Highly entertaining docu covers all bases when it comes to “The Cuban Game.” That would be baseball, of course, a national fixation that underlines both the connections and the divisions between the U.S. and Castro’s Cuba. Great-looking, carefully balanced pic could stand a few innings of theatrical play-off, especially in ball-mad cities, but it’s most likely to slide home with pubcasters worldwide. English-lingo narration could easily be subbed in time for a spot on PBS.
As compelling archival footage suggests, Cuba’s love affair with America’s pastime goes back to at least 1898, when Teddy Roosevelt was riding roughly against Spain, a cart full of bats and gloves following closely behind. The image of Cuban and American flags flying side by side isn’t repeated until a century later, when Cal Ripken’s Baltimore Orioles went to Havana for a show game that proved to be a lightning rod for emotions uniting the two nations, so mismatched in size and temperament.
That contest and a follow-up engagement in the States prove an effective framing device for this look back at shifting, frequently ambivalent attitudes over the years, with special attention paid to the early years of the revolution, when idealism ran highest among Castro’s disciples, as seen in the lyrically articulate athletes, intellectuals, artists and politicos (all men) interviewed here. Key to the period is 1966 Pan-American Games, in Puerto Rico, which found a boatload of Cuban athletes trying repeatedly to dock in San Juan, despite an increasingly rigid embargo placed by the United States — not to mention constant harassment by U.S. warplanes, seen in amazing footage from the time.

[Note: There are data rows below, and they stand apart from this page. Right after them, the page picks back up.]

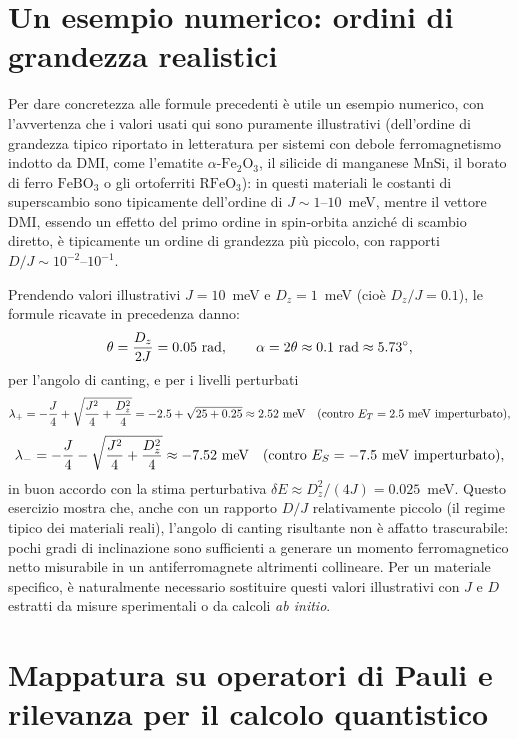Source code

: \documentclass[11pt,a4paper]{article}
\begin{document}
\section{Un esempio numerico: ordini di grandezza realistici}

Per dare concretezza alle formule precedenti \`e utile un esempio numerico, con
l'avvertenza che i valori usati qui sono puramente illustrativi (dell'ordine di
grandezza tipico riportato in letteratura per sistemi con debole ferromagnetismo
indotto da DMI, come l'ematite $\alpha$-$\mathrm{Fe}_2\mathrm{O}_3$, il silicide di
manganese $\mathrm{MnSi}$, il borato di ferro $\mathrm{FeBO}_3$ o gli ortoferriti
$\mathrm{RFeO}_3$): in questi materiali le costanti di superscambio sono tipicamente
dell'ordine di $J\sim1$--$10$~meV, mentre il vettore DMI, essendo un effetto del primo
ordine in spin-orbita anzich\'e di scambio diretto, \`e tipicamente un ordine di
grandezza pi\`u piccolo, con rapporti $D/J\sim10^{-2}$--$10^{-1}$.

Prendendo valori illustrativi $J=10$~meV e $D_z=1$~meV (cio\`e $D_z/J=0.1$), le
formule ricavate in precedenza danno:
$$\theta = \frac{D_z}{2J} = 0.05\ {\rm rad}, \qquad \alpha = 2\theta \approx 0.1\ {\rm rad}\approx5.73^\circ,$$
per l'angolo di canting, e per i livelli perturbati
$$\lambda_+ = -\frac{J}{4}+\sqrt{\frac{J^2}{4}+\frac{D_z^2}{4}} = -2.5+\sqrt{25+0.25}\approx2.52\ {\rm meV} \quad (\text{contro } E_T=2.5\ {\rm meV\ imperturbato}),$$
$$\lambda_- = -\frac{J}{4}-\sqrt{\frac{J^2}{4}+\frac{D_z^2}{4}} \approx -7.52\ {\rm meV} \quad (\text{contro } E_S=-7.5\ {\rm meV\ imperturbato}),$$
in buon accordo con la stima perturbativa $\delta E\approx D_z^2/(4J)=0.025$~meV.
Questo esercizio mostra che, anche con un rapporto $D/J$ relativamente piccolo (il
regime tipico dei materiali reali), l'angolo di canting risultante non \`e affatto
trascurabile: pochi gradi di inclinazione sono sufficienti a generare un momento
ferromagnetico netto misurabile in un antiferromagnete altrimenti collineare. Per un
materiale specifico, \`e naturalmente necessario sostituire questi valori illustrativi
con $J$ e $D$ estratti da misure sperimentali o da calcoli \emph{ab initio}.

\section{Mappatura su operatori di Pauli e rilevanza per il calcolo quantistico}
\end{document}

Spanish helmer Manuel Martin Cuenca makes the case that Yankee hard-headedness helped push Castro ever further into the Soviet camp. Furthermore Castro’s own obsessive identification with the sport — immediately after the revolution, he formed a team called the Beards — is seen as a window onto his doggedly competitive nature. Auds come away with the sense that he needed the U.S.’s enmity more than it needed his, despite the pride that many peloteros, or ball players, still feel for their country.